Post-game thread: Randy Wells keeps rolling, only 50-1/3 innings away from scoreless-innings record

There are only 27 games left in the season. There's a chance for this team to be really, really special.

The 1968 Giants scored 599 runs. It wasn't a bad team -- they finished second in the National League -- but it was 1968. That's the year that pitching dominated baseball so much, they changed the rules. They lowered the mound because no one could score.

I used to be fascinated with the 1968 team pages. I wondered what it would be like to follow baseball that season. Bob Gibson led the world with a 1.12 ERA. Steve Carlton was also on the Cardinals that year, and his 2.99 ERA was good only for a 97 ERA+. A 2.99 ERA wasn't even a league-average performance in Busch Stadium that year. No one could score that year. No one.

Gee, I wonder if you see where I'm going with this.

The 2011 Giants will have to score 5.3 runs per game for the next month to surpass the runs-scored total for the 1968 Giants. They have to score only 16 runs over the rest of the season to score more than the worst offense in baseball in 1968. So they'll avoid that shame. This team wouldn't have the worst offense in the worst hitting environment since World War I.  Good for them!
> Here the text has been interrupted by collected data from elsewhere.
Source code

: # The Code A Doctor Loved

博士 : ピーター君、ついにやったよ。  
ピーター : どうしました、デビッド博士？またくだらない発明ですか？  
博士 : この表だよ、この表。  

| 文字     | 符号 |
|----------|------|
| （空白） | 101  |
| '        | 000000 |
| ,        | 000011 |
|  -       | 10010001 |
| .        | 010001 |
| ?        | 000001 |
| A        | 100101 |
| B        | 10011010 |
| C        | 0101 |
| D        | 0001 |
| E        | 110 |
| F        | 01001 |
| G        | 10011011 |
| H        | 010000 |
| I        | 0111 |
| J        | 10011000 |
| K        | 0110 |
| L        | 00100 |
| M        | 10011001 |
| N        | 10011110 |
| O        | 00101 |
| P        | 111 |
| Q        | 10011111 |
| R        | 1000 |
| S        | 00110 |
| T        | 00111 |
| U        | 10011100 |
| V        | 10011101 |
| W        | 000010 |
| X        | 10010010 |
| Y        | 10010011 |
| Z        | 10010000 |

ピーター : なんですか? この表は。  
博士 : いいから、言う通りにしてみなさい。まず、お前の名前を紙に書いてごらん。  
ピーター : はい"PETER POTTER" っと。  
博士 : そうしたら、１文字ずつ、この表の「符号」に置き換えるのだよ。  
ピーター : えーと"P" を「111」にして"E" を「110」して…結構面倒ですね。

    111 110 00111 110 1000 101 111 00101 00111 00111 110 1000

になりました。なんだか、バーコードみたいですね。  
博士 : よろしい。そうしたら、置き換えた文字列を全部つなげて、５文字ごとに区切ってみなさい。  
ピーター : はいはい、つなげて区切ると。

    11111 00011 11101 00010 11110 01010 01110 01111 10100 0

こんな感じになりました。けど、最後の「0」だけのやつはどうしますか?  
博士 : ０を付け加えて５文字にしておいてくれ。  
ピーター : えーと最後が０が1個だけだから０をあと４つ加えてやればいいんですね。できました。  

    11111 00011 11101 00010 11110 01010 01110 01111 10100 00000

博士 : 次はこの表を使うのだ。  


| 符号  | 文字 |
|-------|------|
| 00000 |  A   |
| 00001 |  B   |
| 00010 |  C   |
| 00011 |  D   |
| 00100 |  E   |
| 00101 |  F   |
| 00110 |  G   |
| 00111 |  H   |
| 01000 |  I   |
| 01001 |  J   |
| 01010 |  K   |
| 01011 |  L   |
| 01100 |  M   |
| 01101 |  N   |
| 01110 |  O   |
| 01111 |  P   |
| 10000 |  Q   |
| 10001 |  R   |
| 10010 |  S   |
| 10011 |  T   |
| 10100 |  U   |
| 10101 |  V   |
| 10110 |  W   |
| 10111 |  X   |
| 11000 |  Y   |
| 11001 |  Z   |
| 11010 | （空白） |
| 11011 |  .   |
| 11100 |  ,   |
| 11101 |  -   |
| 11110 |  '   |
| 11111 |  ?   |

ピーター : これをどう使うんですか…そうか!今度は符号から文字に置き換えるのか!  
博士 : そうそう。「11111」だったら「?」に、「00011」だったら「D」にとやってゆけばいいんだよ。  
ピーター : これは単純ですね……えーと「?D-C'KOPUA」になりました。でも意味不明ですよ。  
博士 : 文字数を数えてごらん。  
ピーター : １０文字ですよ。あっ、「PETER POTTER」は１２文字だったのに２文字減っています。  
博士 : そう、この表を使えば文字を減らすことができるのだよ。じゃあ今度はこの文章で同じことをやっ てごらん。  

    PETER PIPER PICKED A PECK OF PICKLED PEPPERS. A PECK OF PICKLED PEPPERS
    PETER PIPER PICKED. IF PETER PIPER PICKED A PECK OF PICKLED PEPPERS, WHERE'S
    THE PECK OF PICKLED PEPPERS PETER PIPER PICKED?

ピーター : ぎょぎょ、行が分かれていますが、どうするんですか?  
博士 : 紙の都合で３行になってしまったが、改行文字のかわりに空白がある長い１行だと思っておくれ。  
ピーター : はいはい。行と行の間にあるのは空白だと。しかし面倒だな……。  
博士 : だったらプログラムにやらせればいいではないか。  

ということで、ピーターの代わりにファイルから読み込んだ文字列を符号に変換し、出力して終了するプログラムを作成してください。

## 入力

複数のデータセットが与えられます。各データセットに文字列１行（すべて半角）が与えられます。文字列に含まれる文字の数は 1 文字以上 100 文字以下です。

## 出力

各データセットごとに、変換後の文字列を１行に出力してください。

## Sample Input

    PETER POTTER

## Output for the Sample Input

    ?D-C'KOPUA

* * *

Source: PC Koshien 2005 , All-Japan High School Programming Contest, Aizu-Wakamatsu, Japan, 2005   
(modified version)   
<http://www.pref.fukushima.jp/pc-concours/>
The Giants are on pace to score 545 runs this season. Let's hop into the wayback machine and see when the last time the Giants scored that few runs.

1994 (504 runs)

Well, sheesh, that wasn't that long ago. What's everyone complaining ab ... oh, right, the strike. There were only 115 games that year. Before that, then.

1981 (427 runs)

That's not that long ago. So it won't be so histor ... oh, right, the other strike. There were only 111 games that year.

Non-strike years, then:

1956 (540 runs)
1918 (480 runs)
1901 (544 runs)
1902 (405 runs)
1883 (530 runs)

Swell. Most of those teams were dead-ball teams. The 1918 Giants, for example, hit 13 home runs as a team that season. Also, they played with one baseball all season, and it was made from a sheep's bladder stuffed with shredded newspaper. Different times. Teams also played 124 games per year back then, and the '18 Giants averaged 3.87 runs per game. The Giants have averaged 3.36 this season. It's unfair to the dead-ball era teams from the early 1900s to compare them to the 2011 Giants.

This is the worst offense the city will ever see.

The Astros, Padres, and Cubs have dominated the Giants over the last four series. This isn't a team that deserves to contend. This isn't a team that deserves to sell out games. This isn't a team that deserves three hours of your time every night. There are Pauly Shore movies you could be watching. You could finally beat Superman 64 after all these years. There are things to do in this beautiful world.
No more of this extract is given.